* What you should do: A verbatim copy of all the data is required; the pictures should not appear in it.

* Working data:

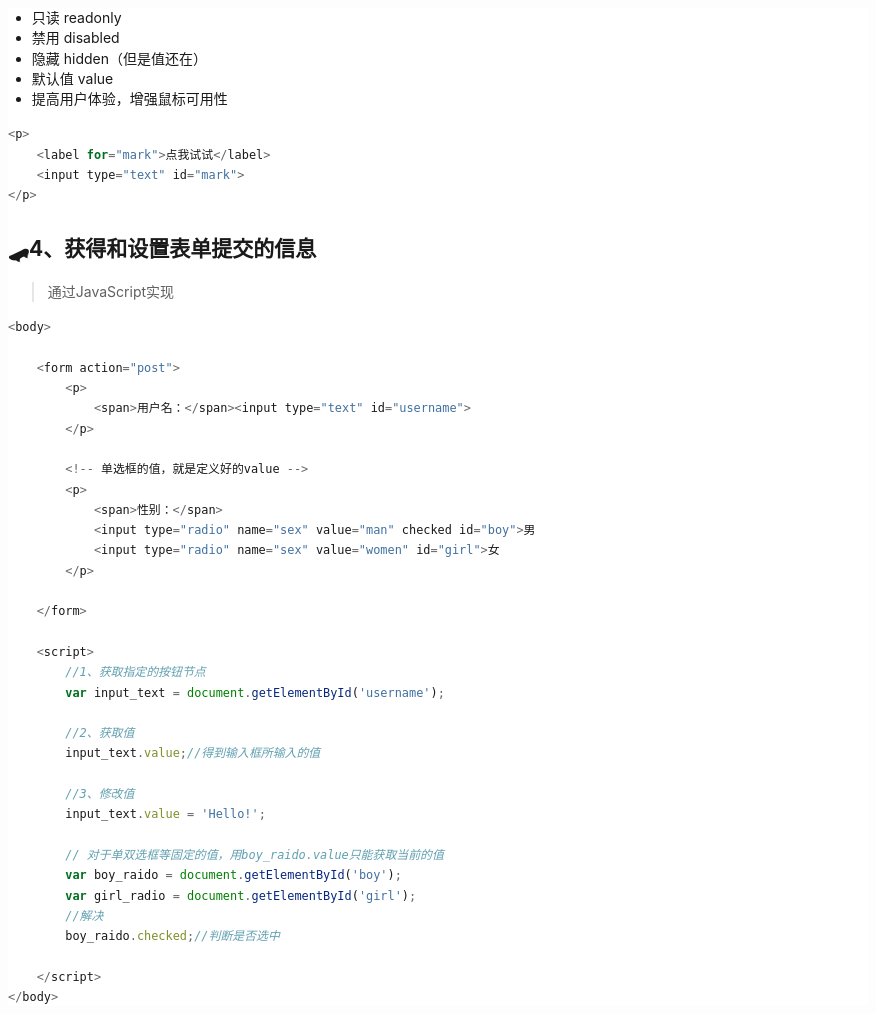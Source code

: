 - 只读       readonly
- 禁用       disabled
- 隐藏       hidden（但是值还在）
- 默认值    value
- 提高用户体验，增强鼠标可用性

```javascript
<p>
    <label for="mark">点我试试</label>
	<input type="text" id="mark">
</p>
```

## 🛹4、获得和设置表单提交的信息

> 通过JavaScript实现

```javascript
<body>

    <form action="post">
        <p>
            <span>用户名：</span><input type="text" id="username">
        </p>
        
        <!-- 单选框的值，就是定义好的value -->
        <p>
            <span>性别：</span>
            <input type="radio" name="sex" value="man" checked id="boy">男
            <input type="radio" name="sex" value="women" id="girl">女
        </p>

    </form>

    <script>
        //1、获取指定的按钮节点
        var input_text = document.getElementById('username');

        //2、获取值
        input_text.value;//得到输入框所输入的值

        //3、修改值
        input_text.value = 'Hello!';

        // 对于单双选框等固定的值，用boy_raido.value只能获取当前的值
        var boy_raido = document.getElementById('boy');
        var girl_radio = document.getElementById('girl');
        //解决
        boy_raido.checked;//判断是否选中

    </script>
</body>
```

* Exercise solution:
Source code

: - 只读       readonly
- 禁用       disabled
- 隐藏       hidden（但是值还在）
- 默认值    value
- 提高用户体验，增强鼠标可用性

```javascript
<p>
    <label for="mark">点我试试</label>
	<input type="text" id="mark">
</p>
```

## 🛹4、获得和设置表单提交的信息

> 通过JavaScript实现

```javascript
<body>

    <form action="post">
        <p>
            <span>用户名：</span><input type="text" id="username">
        </p>
        
        <!-- 单选框的值，就是定义好的value -->
        <p>
            <span>性别：</span>
            <input type="radio" name="sex" value="man" checked id="boy">男
            <input type="radio" name="sex" value="women" id="girl">女
        </p>

    </form>

    <script>
        //1、获取指定的按钮节点
        var input_text = document.getElementById('username');

        //2、获取值
        input_text.value;//得到输入框所输入的值

        //3、修改值
        input_text.value = 'Hello!';

        // 对于单双选框等固定的值，用boy_raido.value只能获取当前的值
        var boy_raido = document.getElementById('boy');
        var girl_radio = document.getElementById('girl');
        //解决
        boy_raido.checked;//判断是否选中

    </script>
</body>
```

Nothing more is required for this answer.